# Work item
Locate, in the data below, the line that contains "We welcome contributions!" and the line that contains "- **💬 Discussions**: [GitHub"; reproduce exactly those two lines and every line between them, nothing more.

(Stored data)
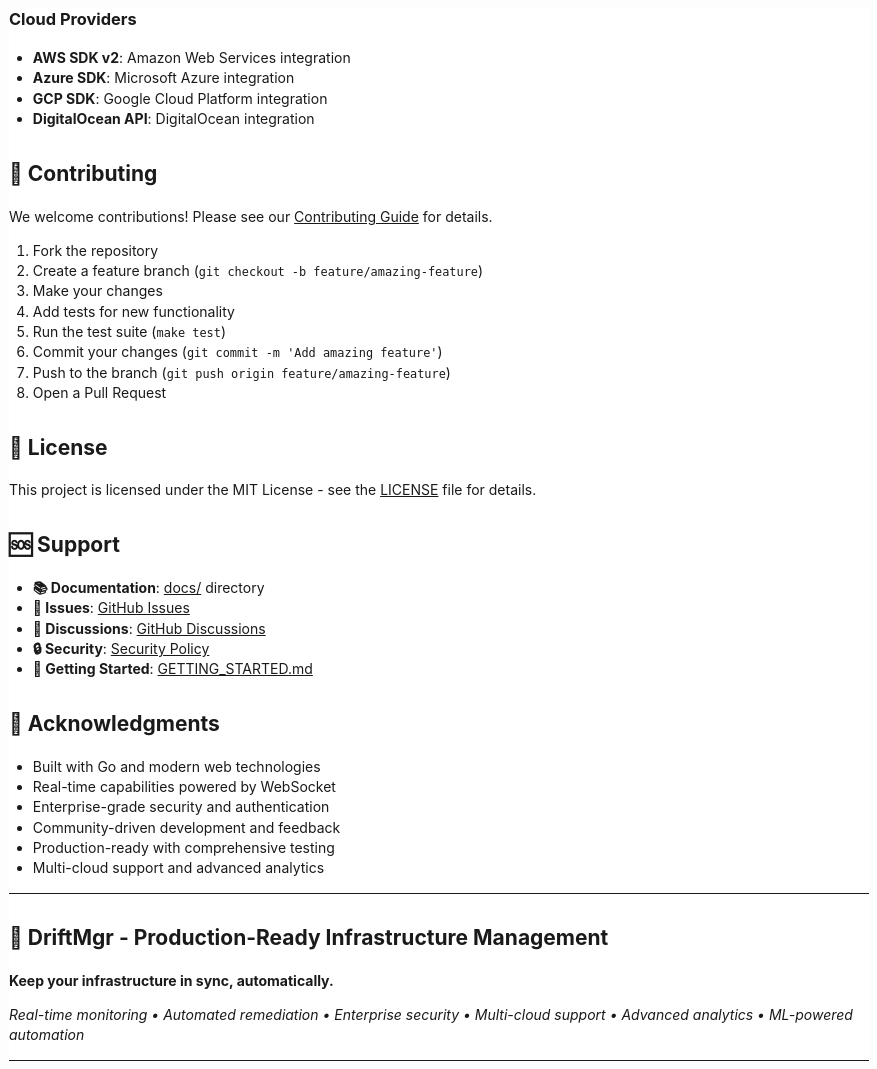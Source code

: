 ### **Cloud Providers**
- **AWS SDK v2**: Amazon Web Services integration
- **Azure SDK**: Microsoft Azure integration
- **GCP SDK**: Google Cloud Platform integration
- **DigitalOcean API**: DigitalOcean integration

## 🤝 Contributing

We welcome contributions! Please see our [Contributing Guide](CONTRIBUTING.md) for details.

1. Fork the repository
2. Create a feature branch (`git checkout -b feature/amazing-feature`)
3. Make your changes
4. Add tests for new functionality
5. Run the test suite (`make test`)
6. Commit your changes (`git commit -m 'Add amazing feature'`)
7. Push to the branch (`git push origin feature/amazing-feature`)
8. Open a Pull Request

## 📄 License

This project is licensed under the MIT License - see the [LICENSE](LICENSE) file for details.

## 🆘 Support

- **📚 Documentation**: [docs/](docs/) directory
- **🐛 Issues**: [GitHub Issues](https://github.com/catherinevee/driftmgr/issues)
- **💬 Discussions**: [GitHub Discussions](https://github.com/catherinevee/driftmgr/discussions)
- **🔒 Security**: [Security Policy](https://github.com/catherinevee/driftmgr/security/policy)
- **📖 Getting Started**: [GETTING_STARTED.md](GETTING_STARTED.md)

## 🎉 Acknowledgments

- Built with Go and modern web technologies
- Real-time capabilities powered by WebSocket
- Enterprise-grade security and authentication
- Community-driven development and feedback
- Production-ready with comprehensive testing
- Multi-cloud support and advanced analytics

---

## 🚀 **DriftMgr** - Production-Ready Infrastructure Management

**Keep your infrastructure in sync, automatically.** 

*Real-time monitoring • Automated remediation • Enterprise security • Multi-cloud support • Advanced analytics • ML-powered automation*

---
--
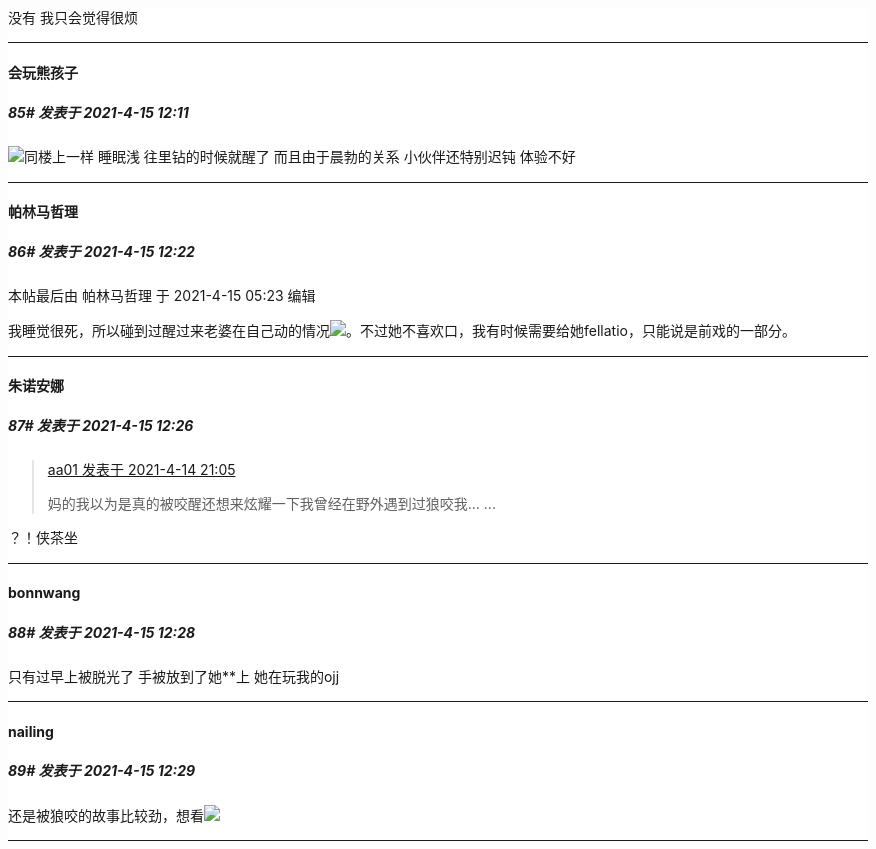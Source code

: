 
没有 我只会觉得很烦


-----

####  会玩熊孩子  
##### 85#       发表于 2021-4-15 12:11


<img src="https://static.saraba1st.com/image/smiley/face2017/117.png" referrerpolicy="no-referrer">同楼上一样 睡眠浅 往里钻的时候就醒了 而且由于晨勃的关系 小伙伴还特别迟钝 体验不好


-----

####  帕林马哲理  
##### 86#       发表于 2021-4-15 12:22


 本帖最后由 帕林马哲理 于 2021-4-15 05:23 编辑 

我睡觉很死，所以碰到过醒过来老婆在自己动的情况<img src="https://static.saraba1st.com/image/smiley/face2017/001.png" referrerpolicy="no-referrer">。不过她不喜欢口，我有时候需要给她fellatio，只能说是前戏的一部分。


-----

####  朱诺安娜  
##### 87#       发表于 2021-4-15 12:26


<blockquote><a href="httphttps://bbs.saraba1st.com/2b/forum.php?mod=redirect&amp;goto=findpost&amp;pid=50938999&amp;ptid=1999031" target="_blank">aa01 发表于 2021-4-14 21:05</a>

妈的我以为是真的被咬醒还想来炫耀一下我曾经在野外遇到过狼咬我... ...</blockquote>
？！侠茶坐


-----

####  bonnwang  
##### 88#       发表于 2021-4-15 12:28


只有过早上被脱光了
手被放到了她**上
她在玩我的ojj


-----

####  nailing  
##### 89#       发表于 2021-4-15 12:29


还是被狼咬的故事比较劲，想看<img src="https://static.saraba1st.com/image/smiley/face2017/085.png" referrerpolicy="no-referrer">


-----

# Worked solution
We welcome contributions! Please see our [Contributing Guide](CONTRIBUTING.md) for details.

1. Fork the repository
2. Create a feature branch (`git checkout -b feature/amazing-feature`)
3. Make your changes
4. Add tests for new functionality
5. Run the test suite (`make test`)
6. Commit your changes (`git commit -m 'Add amazing feature'`)
7. Push to the branch (`git push origin feature/amazing-feature`)
8. Open a Pull Request

## 📄 License

This project is licensed under the MIT License - see the [LICENSE](LICENSE) file for details.

## 🆘 Support

- **📚 Documentation**: [docs/](docs/) directory
- **🐛 Issues**: [GitHub Issues](https://github.com/catherinevee/driftmgr/issues)
- **💬 Discussions**: [GitHub Discussions](https://github.com/catherinevee/driftmgr/discussions)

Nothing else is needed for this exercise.